• _Exercise_: Please repeat only the lines below starting at the line that holds "## Checklist" and ending at the line that holds "to Previous Column", exactly, with both of those lines included and every picture omitted.
[Material for the task — start]
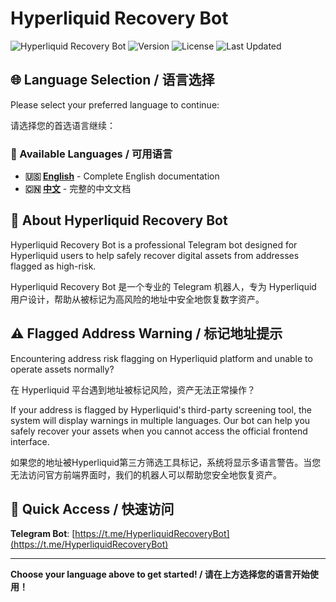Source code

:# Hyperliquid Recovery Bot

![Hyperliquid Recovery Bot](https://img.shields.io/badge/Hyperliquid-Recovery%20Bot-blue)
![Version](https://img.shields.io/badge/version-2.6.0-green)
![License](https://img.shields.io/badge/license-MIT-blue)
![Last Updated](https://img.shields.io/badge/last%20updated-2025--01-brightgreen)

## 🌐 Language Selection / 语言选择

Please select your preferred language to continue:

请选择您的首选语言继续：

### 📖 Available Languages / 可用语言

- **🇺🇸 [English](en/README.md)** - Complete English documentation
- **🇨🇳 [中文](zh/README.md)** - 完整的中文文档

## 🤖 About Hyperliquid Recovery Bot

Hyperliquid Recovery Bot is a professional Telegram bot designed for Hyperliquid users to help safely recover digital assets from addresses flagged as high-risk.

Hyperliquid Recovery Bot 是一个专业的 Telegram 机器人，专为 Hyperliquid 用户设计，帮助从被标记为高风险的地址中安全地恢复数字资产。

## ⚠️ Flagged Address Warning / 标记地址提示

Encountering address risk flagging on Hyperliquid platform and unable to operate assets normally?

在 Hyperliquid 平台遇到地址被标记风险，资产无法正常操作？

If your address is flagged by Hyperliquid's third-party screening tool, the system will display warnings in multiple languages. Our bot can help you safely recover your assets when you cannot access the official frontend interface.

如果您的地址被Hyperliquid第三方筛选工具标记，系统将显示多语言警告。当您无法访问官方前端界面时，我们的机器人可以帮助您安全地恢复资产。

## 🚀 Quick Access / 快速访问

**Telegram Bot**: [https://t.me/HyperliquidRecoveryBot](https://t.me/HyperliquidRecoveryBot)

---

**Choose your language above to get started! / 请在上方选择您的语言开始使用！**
[Material for the task — finish]
[Material for the task — start]
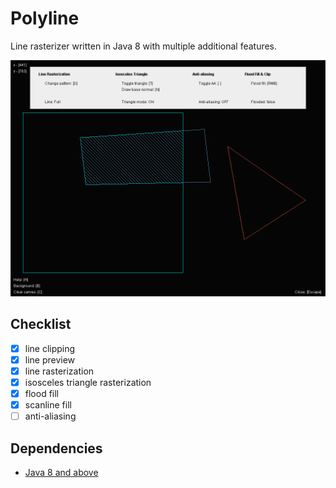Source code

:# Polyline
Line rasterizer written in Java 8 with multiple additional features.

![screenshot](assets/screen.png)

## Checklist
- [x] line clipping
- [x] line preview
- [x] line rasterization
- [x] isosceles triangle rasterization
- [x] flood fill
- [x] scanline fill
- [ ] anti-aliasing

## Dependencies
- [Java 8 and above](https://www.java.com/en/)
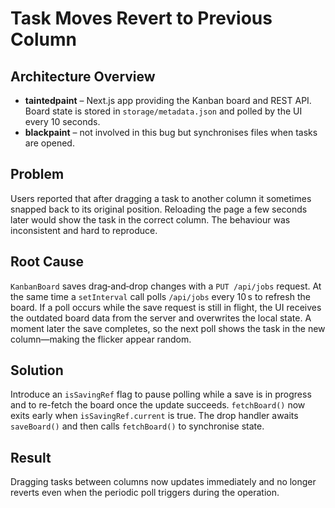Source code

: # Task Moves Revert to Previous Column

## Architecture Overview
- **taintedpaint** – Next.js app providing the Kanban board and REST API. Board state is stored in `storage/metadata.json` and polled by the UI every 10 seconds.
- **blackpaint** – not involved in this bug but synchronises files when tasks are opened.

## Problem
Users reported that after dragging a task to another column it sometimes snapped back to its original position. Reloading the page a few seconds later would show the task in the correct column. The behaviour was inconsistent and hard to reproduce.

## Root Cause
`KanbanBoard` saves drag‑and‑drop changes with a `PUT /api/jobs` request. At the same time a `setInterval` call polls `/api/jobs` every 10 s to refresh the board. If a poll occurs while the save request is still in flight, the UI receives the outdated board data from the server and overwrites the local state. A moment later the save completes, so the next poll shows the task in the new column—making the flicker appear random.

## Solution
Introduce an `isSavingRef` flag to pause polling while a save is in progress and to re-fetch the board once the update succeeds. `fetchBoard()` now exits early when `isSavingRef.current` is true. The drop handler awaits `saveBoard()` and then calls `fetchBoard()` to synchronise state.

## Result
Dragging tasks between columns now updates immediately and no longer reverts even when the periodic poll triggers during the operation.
[Material for the task — finish]
• _Answer to this exercise_:
## Checklist
- [x] line clipping
- [x] line preview
- [x] line rasterization
- [x] isosceles triangle rasterization
- [x] flood fill
- [x] scanline fill
- [ ] anti-aliasing

## Dependencies
- [Java 8 and above](https://www.java.com/en/)
Source code

: # Task Moves Revert to Previous Column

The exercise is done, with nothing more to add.